The ERC is flexing the CSP as a fortress protecting consumers with ‘competitive rates,’ grounded on a ‘least cost’ tender that Distribution Utilities (DUs), like Meralco, can lock in for their supply contracts.
Juan expounded: “The CSP is the engineered mechanism designed by the DOE to fulfill EPIRA’s pro-competitive mandate. It is a transparent, public, and competitive bidding where distribution utilities seek the least-cost power supply to serve their captive consumers. It is designed to discover the true, fair market price through the forces of supply and demand, not through closed-door negotiations.” He further noted that “the ERC’s primary duty in its rate-setting function must be to uphold the outcomes of a genuinely competitive CSP.”
However, does the CSP truly lower rates for consumers? So far, industry developments prove otherwise, as there has been no real drop in power rates—though the ERC highlights the CSP's advantage is achieving that ‘competitive rates’ outcome for consumers.
The tightrope walk of ERC oversight
Juan plainly framed the CSP’s two-tiered mission: first, to unleash competition so the market finds the lowest cost for consumers; and second, to protect investors’ hefty risks by guaranteeing cost recovery. This balance, he promises, will build a reliable supply and a modern grid for the country’s energy future.

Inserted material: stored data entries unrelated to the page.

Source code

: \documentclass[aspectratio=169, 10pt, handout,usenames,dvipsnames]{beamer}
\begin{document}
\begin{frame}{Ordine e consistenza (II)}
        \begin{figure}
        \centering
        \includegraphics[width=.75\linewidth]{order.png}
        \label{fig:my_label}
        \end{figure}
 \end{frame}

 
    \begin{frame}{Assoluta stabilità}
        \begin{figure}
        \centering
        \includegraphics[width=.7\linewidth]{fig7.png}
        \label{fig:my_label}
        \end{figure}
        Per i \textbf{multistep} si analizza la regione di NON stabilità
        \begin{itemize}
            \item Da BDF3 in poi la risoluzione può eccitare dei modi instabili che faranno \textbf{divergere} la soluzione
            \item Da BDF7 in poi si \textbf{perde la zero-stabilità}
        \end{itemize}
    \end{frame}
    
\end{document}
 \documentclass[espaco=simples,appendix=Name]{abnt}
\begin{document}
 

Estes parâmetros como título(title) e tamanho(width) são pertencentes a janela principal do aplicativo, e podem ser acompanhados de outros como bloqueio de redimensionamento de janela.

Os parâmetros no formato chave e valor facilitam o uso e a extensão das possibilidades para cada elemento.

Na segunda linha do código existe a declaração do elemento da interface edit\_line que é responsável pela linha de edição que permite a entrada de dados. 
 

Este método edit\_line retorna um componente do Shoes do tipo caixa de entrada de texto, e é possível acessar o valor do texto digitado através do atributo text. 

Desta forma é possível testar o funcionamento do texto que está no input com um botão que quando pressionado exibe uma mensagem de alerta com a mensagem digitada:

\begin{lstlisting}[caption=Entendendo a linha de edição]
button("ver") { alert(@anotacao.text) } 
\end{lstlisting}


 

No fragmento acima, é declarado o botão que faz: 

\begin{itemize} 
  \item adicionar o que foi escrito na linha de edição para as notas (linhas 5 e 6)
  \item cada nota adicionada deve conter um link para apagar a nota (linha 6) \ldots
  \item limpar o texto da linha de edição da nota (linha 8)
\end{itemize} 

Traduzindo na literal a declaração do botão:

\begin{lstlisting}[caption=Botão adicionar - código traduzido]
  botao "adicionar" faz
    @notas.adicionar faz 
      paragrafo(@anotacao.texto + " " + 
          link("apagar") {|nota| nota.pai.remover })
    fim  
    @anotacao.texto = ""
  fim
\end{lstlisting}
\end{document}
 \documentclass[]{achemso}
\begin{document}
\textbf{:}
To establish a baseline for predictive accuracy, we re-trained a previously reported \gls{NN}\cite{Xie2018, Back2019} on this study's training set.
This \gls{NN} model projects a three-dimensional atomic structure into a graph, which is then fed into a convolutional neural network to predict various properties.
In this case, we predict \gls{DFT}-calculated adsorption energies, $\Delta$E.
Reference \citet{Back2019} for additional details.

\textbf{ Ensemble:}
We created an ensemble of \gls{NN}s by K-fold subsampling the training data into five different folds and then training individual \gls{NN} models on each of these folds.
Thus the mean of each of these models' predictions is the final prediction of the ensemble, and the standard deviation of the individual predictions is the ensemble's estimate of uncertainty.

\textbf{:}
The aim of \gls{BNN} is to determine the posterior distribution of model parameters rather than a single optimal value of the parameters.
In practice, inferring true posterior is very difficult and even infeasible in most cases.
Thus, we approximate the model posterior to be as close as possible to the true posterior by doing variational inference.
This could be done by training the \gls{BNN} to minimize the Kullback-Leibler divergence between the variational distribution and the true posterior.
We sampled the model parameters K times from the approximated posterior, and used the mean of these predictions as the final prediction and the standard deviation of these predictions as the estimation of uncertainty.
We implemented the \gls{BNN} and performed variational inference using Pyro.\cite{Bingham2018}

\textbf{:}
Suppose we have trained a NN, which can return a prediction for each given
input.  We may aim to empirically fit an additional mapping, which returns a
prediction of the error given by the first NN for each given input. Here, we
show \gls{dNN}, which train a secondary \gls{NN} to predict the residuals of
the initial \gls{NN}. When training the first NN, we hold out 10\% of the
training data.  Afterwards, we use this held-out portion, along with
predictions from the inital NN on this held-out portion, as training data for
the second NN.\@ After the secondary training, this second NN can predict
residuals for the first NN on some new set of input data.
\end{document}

“When a CSP has been conducted properly—transparently, fairly, and with robust competition—the resulting price is not just a number offered by a generator. It is the market’s definitive answer to the question: what is the least-cost power available today? It is a price validated by the competitive process itself,” he explained.
The ERC chair stressed: “To second-guess this outcome and unilaterally reduce this contracted rate under the guise of regulatory review risks undermining the entire foundation of the competitive market we are all trying to build and promote. It creates regulatory uncertainty that discourages the very investment we need.”
He added, “It tells investors: you competed and won fairly, but the goalposts may still move during the PSA review process at ERC. This does not protect consumers; it ultimately harms them by chilling investment, threatening future supply, and jeopardizing the long-term reliability and affordability of our power.”
Juan qualified, though, that the ERC can’t just rubber-stamp every PSA—its regulatory watchdog role is vital: to rigorously verify that the CSP was genuinely competitive, costs are reasonable, and no dirty dealings slipped through. But once fairness and prudence are proven, the regulator must have the guts to trust the market it was mandated to create and promote. Why? Because honoring a competitively-set price is the strongest shield consumers have against the hidden costs of uncertainty, underinvestment, and creeping monopolies.
Beyond approving PSA rates under the CSP, the ERC also regulates tariffs for transmission provider NGCP and the power utilities. But with rates relentlessly rising and services relatively failing to progress, can the regulator actually detect and penalize abuses? Just like in the flood control controversy, are ‘ghost projects’ also plaguing the energy sector, especially in the capital expenditure (capex) program of DUs?
That’s a tough challenge for the ‘transformative ERC’ that the new Chairman promises, and everyone is watching if they can actually deliver—not just on lower or competitive rates, but better service for the consumers.